Reliability Patterns — Junior Interview Questions¶

Collection: System Design · Level: Junior · Section 20 of 42 Goal: Recognize the named patterns that keep a distributed system standing when dependencies fail — circuit breakers, bulkheads, retries, throttling, health checks, leader election, compensation, deployment stamps, and load leveling — and explain which failure each one prevents with a concrete example.

A "junior" answer here is not a shallow answer — it is a correct, concrete, and honest one. Reliability patterns all answer the same underlying question: what does my system do when something it depends on is slow, broken, or overloaded? Interviewers are checking that you reach for the right named pattern, can say what it protects against, and know its cost. Each question below lists what the interviewer is really probing, a model answer, and often a follow-up they will likely ask next.

1. Circuit Breaker¶

Q1.1 — What problem does a circuit breaker solve?¶

Probing: Do you understand it stops cascading failure, not the original failure?

Model answer: When a downstream dependency (say, a payments API) starts failing or timing out, every caller that keeps retrying it piles up threads and connections waiting on something that won't answer. Those waiting threads exhaust the caller's own resources, so the caller fails too — the failure cascades upstream. A circuit breaker watches the error/timeout rate to a dependency and, once it crosses a threshold, trips open: calls fail immediately without even attempting the dead dependency.

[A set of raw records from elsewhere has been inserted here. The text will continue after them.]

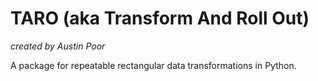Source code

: # TARO (aka Transform And Roll Out)

_created by Austin Poor_

A package for repeatable rectangular data transformations in Python.



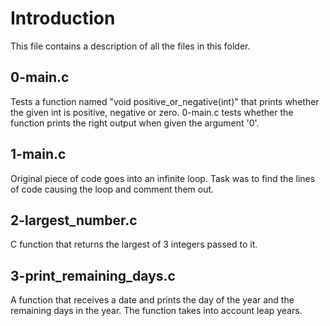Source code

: # Introduction

This file contains a description of all the files  in this folder.

## 0-main.c

Tests a function named "void positive_or_negative(int)" that prints whether the
given int is positive, negative or zero.
0-main.c tests whether the function prints the right output when given the
argument '0'.

## 1-main.c

Original piece of code goes into an infinite loop. Task was to find the lines of
code causing the loop and comment them out.

## 2-largest_number.c

C function that returns the largest of 3 integers passed to it.

## 3-print_remaining_days.c

A function that receives a date and prints the day of the year and the remaining
days in the year. The function takes into account leap years.

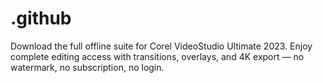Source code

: # .github
Download the full offline suite for Corel VideoStudio Ultimate 2023. Enjoy complete editing access with transitions, overlays, and 4K export — no watermark, no subscription, no login.

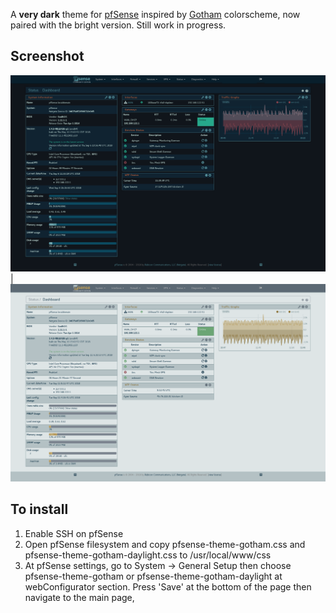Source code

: A **very dark** theme for [pfSense](https://github.com/pfsense/pfsense) inspired by [Gotham](https://github.com/whatyouhide/gotham-contrib) colorscheme, now paired with the bright version. Still work in progress.

## Screenshot
![dark](screenshot.png) | ![daylight](screenshot_dl.png)

## To install
1. Enable SSH on pfSense
2. Open pfSense filesystem and copy pfsense-theme-gotham.css and pfsense-theme-gotham-daylight.css to /usr/local/www/css
3. At pfSense settings, go to System -> General Setup then choose pfsense-theme-gotham or pfsense-theme-gotham-daylight at webConfigurator section. Press 'Save' at the bottom of the page then navigate to the main page,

This frees the caller's resources, gives the dependency room to recover, and lets you serve a fast, degraded response instead of hanging.

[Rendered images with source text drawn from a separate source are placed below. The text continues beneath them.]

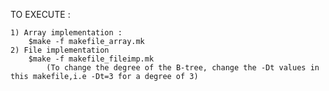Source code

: TO EXECUTE :
	
	1) Array implementation :
		$make -f makefile_array.mk
	2) File implementation
		$make -f makefile_fileimp.mk
			(To change the degree of the B-tree, change the -Dt values in this makefile,i.e -Dt=3 for a degree of 3)

	
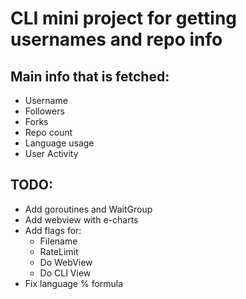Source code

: # CLI mini project for getting usernames and repo info

## Main info that is fetched:

- Username
- Followers
- Forks
- Repo count
- Language usage
- User Activity

## TODO:

- Add goroutines and WaitGroup
- Add webview with e-charts
- Add flags for:
    - Filename
    - RateLimit
    - Do WebView
    - Do CLI View
- Fix language % formula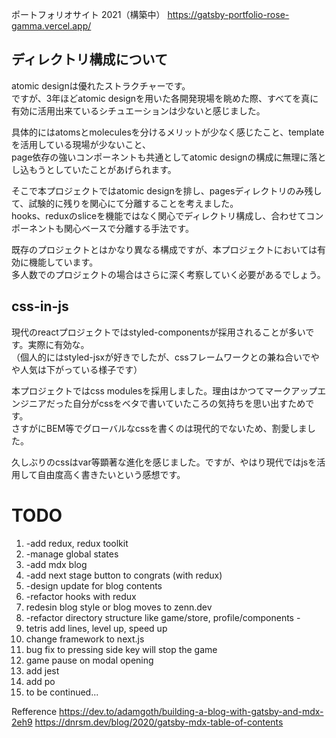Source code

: ポートフォリオサイト 2021（構築中）
https://gatsby-portfolio-rose-gamma.vercel.app/



## ディレクトリ構成について

atomic designは優れたストラクチャーです。  
ですが、3年ほどatomic designを用いた各開発現場を眺めた際、すべてを真に有効に活用出来ているシチュエーションは少ないと感じました。  
  
具体的にはatomsとmoleculesを分けるメリットが少なく感じたこと、templateを活用している現場が少ないこと、  
page依存の強いコンポーネントも共通としてatomic designの構成に無理に落とし込もうとしていたことがあげられます。  
  
そこで本プロジェクトではatomic designを排し、pagesディレクトリのみ残して、試験的に残りを関心にて分離することを考えました。  
hooks、reduxのsliceを機能ではなく関心でディレクトリ構成し、合わせてコンポーネントも関心ベースで分離する手法です。  
  
既存のプロジェクトとはかなり異なる構成ですが、本プロジェクトにおいては有効に機能しています。  
多人数でのプロジェクトの場合はさらに深く考察していく必要があるでしょう。  


## css-in-js

現代のreactプロジェクトではstyled-componentsが採用されることが多いです。実際に有効な。  
（個人的にはstyled-jsxが好きでしたが、cssフレームワークとの兼ね合いでやや人気は下がっている様子です）  
  
本プロジェクトではcss modulesを採用しました。理由はかつてマークアップエンジニアだった自分がcssをベタで書いていたころの気持ちを思い出すためです。  
さすがにBEM等でグローバルなcssを書くのは現代的でないため、割愛しました。  
  
久しぶりのcssはvar等顕著な進化を感じました。ですが、やはり現代ではjsを活用して自由度高く書きたいという感想です。






# TODO
1. -add redux, redux toolkit
2. -manage global states
3. -add mdx blog
4. -add next stage button to congrats (with redux)
5. -design update for blog contents
6. -refactor hooks with redux
7. redesin blog style or blog moves to zenn.dev
8. -refactor directory structure like game/store, profile/components -
9. tetris add lines, level up, speed up
10. change framework to next.js
11. bug fix to pressing side key will stop the game
12. game pause on modal opening
13. add jest
14. add po
99. to be continued...



Refference
https://dev.to/adamgoth/building-a-blog-with-gatsby-and-mdx-2eh9
https://dnrsm.dev/blog/2020/gatsby-mdx-table-of-contents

Follow-up: "How is this different from a retry?" → A retry tries harder; a circuit breaker tries less — it stops calling so the system can recover. They are complementary: retry handles a single transient blip, the breaker handles a sustained outage.

Q1.2 — Explain the three states of a circuit breaker.¶

Probing: Can you describe the state machine and the transitions?

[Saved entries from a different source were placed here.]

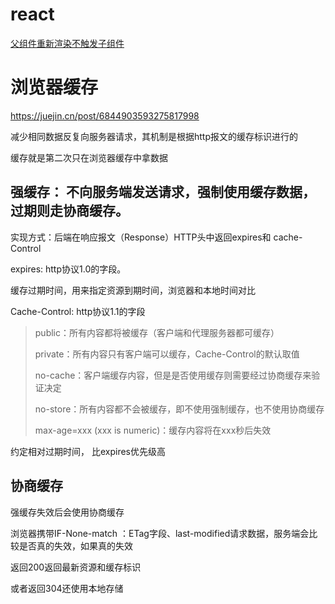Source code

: # react 
[父组件重新渲染不触发子组件](https://github.com/HawthornXU/summary/blob/main/react/%E7%88%B6%E7%BB%84%E4%BB%B6%E9%87%8D%E6%96%B0%E6%B8%B2%E6%9F%93%E4%B8%8D%E8%A7%A6%E5%8F%91%E5%AD%90%E7%BB%84%E4%BB%B6.md)

# 浏览器缓存
https://juejin.cn/post/6844903593275817998

减少相同数据反复向服务器请求，其机制是根据http报文的缓存标识进行的

缓存就是第二次只在浏览器缓存中拿数据

## **强缓存**： 不向服务端发送请求，强制使用缓存数据，过期则走协商缓存。
实现方式：后端在响应报文（Response）HTTP头中返回expires和 cache-Control

expires: http协议1.0的字段。

缓存过期时间，用来指定资源到期时间，浏览器和本地时间对比

Cache-Control: http协议1.1的字段
>public：所有内容都将被缓存（客户端和代理服务器都可缓存） 
>
>private：所有内容只有客户端可以缓存，Cache-Control的默认取值
>
>no-cache：客户端缓存内容，但是是否使用缓存则需要经过协商缓存来验证决定
>
>no-store：所有内容都不会被缓存，即不使用强制缓存，也不使用协商缓存
>
>max-age=xxx (xxx is numeric)：缓存内容将在xxx秒后失效

约定相对过期时间， 比expires优先级高

## 协商缓存

强缓存失效后会使用协商缓存

浏览器携带IF-None-match ：ETag字段、last-modified请求数据，服务端会比较是否真的失效，如果真的失效

返回200返回最新资源和缓存标识

或者返回304还使用本地存储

Model answer: A circuit breaker has three states:

Closed — normal operation; calls pass through. Failures are counted.
Open — too many recent failures; calls are rejected instantly (fail fast). After a cooldown timer, it moves to half-open.
Half-Open — a trial state; a limited number of test calls are allowed through. If they succeed, the breaker closes (recovered); if they fail, it re-opens and waits again.

stateDiagram-v2 [*] --> Closed Closed --> Open: failure rate > threshold Open --> HalfOpen: cooldown timer elapsed HalfOpen --> Closed: trial calls succeed HalfOpen --> Open: trial call fails note right of Open Calls fail instantly. Dependency gets room to recover. end note

Follow-up: "Why have a half-open state at all — why not just close after the timer?" → Because the timer expiring doesn't mean the dependency recovered. Half-open sends a small probe of real traffic; if you blindly closed, you'd slam the still-broken dependency with full load and trip again immediately.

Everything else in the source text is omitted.